● **What to do**
A stretch of the entries below is to be set down exactly, running from the line with "людям у приміщенні" through the line with "накинулася на них.", both included, and no other line.

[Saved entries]
--------
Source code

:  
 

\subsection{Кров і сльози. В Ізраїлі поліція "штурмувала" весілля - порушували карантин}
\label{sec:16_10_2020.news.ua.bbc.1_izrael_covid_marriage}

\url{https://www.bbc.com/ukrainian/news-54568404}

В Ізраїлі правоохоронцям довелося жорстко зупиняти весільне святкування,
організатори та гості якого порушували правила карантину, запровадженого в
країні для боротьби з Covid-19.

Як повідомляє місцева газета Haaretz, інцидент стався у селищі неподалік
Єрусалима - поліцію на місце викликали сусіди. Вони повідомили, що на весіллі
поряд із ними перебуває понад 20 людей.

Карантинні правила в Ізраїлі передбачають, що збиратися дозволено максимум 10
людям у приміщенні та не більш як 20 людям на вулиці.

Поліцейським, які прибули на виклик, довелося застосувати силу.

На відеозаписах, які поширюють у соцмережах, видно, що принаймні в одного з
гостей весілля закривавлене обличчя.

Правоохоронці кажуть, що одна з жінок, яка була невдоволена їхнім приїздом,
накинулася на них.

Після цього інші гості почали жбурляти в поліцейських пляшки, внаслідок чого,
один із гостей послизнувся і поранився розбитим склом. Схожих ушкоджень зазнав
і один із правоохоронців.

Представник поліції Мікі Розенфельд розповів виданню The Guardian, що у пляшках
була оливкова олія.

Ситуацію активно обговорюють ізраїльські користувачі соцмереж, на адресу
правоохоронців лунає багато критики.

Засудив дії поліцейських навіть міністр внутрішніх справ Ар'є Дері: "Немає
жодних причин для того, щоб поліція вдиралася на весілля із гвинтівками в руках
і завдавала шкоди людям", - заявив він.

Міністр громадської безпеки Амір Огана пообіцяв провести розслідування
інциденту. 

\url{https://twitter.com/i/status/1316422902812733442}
--------
● **Written answer**
людям у приміщенні та не більш як 20 людям на вулиці.

Поліцейським, які прибули на виклик, довелося застосувати силу.

На відеозаписах, які поширюють у соцмережах, видно, що принаймні в одного з
гостей весілля закривавлене обличчя.

Правоохоронці кажуть, що одна з жінок, яка була невдоволена їхнім приїздом,
накинулася на них.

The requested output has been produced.